## TASK PROMPT
Below are records. Find each line in them that holds the word "pino" and copy it.

[Stored entries]
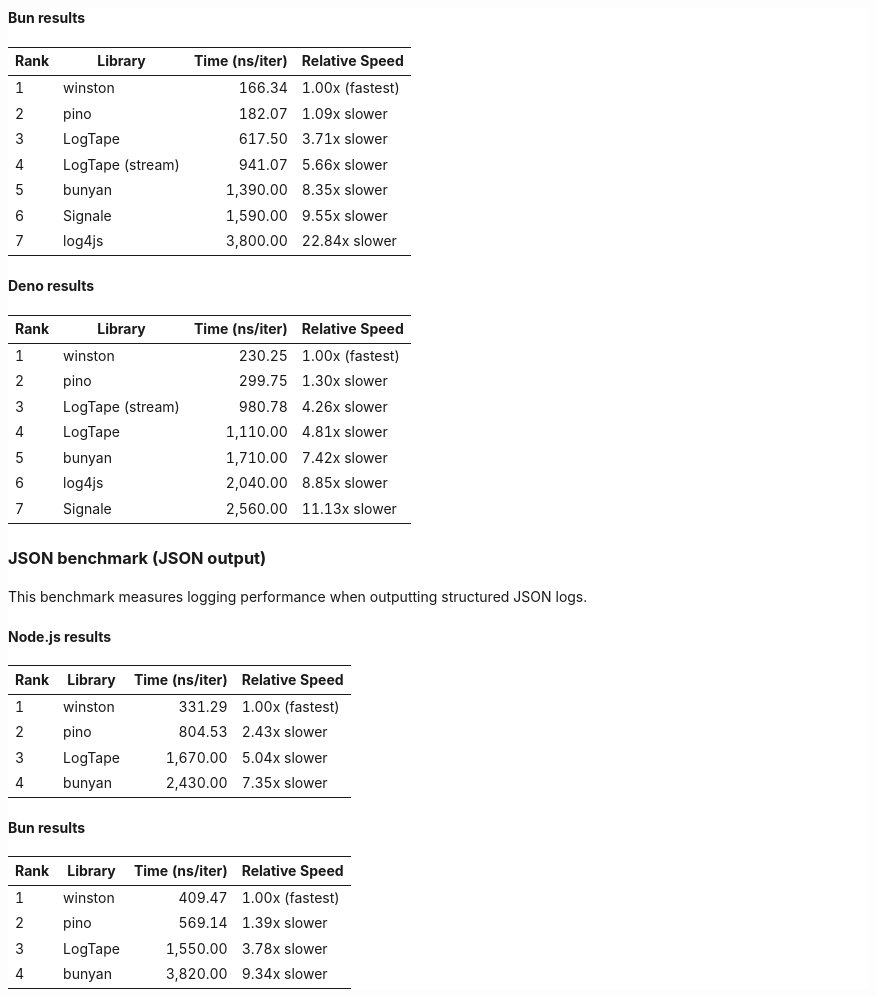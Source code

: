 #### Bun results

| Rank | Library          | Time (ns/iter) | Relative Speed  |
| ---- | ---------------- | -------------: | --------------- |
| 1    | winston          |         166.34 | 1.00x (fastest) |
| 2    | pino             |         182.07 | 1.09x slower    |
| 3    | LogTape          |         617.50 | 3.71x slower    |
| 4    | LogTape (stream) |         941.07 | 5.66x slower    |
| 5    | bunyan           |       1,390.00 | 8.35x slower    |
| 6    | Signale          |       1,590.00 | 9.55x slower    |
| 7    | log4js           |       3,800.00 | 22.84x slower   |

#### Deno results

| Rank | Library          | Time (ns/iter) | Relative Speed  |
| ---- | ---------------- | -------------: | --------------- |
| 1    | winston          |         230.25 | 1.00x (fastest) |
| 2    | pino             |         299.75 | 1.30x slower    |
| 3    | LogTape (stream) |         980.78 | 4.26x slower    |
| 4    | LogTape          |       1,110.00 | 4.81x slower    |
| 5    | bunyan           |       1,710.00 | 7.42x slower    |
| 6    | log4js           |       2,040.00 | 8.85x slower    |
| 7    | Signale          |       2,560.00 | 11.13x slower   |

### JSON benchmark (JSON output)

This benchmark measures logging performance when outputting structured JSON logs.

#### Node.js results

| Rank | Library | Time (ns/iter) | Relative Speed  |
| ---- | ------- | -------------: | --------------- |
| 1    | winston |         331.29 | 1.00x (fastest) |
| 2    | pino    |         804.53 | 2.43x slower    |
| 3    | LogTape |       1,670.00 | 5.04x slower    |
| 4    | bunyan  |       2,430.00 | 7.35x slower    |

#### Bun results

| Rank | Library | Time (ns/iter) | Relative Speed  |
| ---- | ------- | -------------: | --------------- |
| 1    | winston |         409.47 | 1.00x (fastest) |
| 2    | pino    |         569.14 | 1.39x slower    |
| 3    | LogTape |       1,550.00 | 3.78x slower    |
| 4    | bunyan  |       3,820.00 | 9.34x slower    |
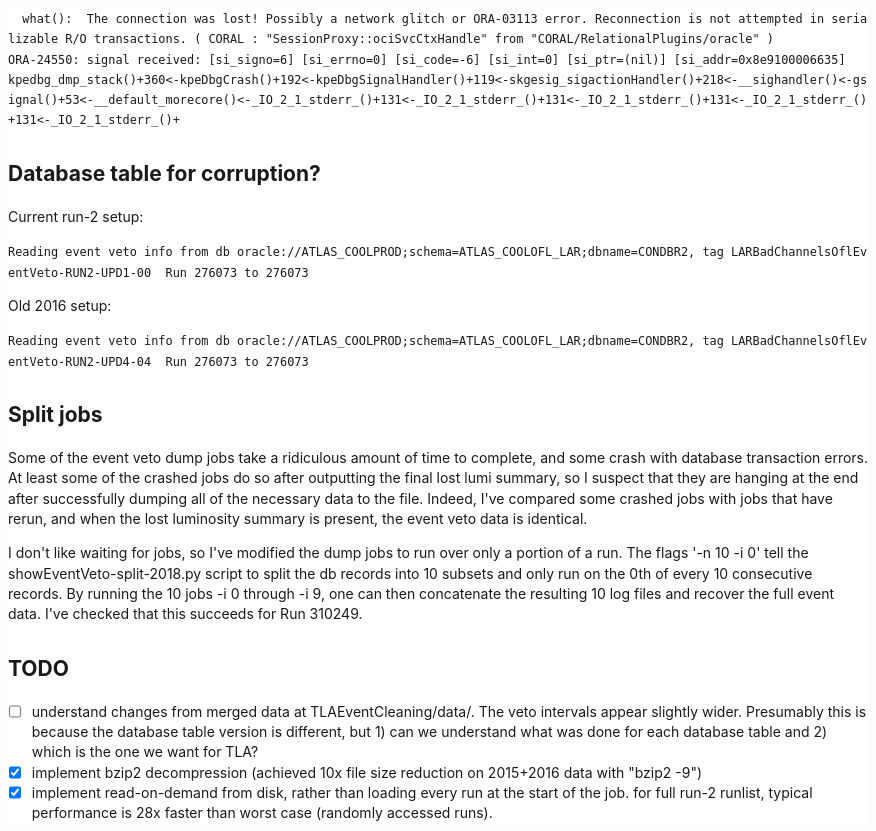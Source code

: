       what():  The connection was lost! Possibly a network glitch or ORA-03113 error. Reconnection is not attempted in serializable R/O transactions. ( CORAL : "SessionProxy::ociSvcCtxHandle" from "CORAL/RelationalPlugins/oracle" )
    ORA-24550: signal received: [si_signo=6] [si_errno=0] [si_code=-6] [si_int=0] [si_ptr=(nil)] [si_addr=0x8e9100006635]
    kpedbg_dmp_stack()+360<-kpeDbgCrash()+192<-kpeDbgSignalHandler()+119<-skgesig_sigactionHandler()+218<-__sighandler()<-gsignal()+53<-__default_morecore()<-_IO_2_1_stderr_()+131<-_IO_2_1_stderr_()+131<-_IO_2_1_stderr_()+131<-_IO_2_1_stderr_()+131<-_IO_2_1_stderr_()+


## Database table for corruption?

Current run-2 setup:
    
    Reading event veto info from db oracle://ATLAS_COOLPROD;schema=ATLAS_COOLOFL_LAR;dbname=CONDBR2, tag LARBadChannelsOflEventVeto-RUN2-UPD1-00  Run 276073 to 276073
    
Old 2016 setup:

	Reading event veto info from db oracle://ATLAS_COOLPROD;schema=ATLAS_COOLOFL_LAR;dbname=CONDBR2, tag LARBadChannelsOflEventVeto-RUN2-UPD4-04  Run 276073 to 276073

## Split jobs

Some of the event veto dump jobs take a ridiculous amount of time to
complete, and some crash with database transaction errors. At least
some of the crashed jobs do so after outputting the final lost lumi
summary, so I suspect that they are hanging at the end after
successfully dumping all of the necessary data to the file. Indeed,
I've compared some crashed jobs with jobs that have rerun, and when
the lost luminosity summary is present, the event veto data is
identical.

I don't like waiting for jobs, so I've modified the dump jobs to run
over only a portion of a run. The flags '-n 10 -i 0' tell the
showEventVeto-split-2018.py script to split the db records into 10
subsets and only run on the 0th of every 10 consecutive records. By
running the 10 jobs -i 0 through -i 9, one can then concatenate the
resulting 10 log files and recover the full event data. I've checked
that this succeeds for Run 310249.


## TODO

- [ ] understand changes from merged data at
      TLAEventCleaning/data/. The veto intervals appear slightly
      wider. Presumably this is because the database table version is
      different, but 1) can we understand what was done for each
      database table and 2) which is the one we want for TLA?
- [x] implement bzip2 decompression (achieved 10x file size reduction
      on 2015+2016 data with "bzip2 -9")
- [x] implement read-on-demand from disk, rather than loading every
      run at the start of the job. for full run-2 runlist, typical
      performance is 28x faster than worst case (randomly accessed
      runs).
==
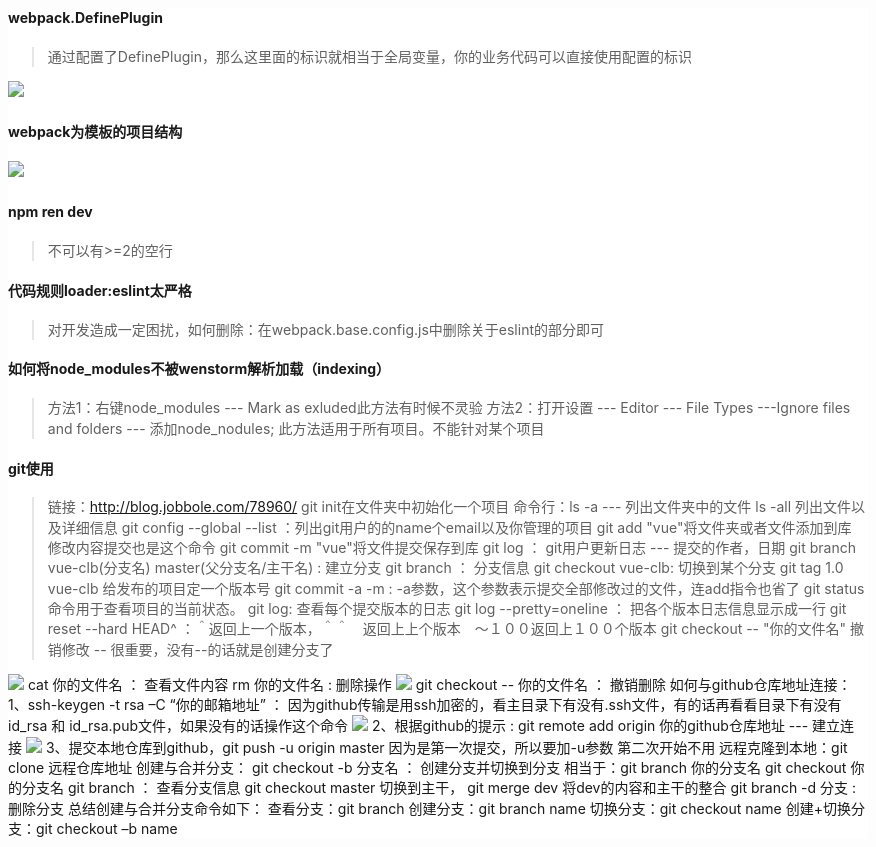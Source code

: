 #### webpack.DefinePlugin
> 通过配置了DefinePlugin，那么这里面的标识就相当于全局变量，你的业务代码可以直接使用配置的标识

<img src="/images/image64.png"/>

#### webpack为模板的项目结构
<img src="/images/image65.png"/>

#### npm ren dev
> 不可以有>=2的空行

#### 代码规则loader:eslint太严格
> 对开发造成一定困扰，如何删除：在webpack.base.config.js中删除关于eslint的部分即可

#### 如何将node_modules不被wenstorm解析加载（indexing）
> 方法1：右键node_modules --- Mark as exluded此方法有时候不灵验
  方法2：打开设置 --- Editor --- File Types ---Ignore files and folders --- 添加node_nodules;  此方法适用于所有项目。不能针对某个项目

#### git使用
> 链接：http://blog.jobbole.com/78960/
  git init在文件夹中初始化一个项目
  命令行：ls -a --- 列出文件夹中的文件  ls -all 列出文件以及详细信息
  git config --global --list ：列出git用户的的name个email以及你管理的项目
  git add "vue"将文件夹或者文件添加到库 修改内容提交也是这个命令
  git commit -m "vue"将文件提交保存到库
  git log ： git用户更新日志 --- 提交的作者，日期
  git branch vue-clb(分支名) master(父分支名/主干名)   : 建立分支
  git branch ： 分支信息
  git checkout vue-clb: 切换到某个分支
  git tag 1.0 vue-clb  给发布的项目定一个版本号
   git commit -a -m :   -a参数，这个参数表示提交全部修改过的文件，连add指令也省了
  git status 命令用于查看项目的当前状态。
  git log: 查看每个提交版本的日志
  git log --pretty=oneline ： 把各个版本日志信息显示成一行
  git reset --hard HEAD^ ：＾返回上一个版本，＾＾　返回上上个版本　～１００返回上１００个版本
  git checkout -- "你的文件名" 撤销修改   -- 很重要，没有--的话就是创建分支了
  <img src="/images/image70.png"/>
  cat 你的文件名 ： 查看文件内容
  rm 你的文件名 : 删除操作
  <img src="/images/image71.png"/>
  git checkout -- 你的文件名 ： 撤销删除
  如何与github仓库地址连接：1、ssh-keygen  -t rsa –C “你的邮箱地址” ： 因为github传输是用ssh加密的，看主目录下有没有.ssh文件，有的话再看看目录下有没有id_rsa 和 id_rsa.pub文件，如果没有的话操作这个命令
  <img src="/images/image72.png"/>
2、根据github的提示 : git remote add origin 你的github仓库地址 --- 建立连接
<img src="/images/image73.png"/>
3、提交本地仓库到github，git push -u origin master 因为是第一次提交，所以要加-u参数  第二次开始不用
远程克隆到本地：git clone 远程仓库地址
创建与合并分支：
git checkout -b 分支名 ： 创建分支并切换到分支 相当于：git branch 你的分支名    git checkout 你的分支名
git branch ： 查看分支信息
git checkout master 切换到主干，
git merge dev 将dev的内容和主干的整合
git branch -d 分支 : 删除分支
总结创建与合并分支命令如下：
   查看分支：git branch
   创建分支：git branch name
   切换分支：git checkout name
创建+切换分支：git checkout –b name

## PROBLEM SOLUTION
| 2    | pino             |         182.07 | 1.09x slower    |
| 2    | pino             |         299.75 | 1.30x slower    |
| 2    | pino    |         804.53 | 2.43x slower    |
| 2    | pino    |         569.14 | 1.39x slower    |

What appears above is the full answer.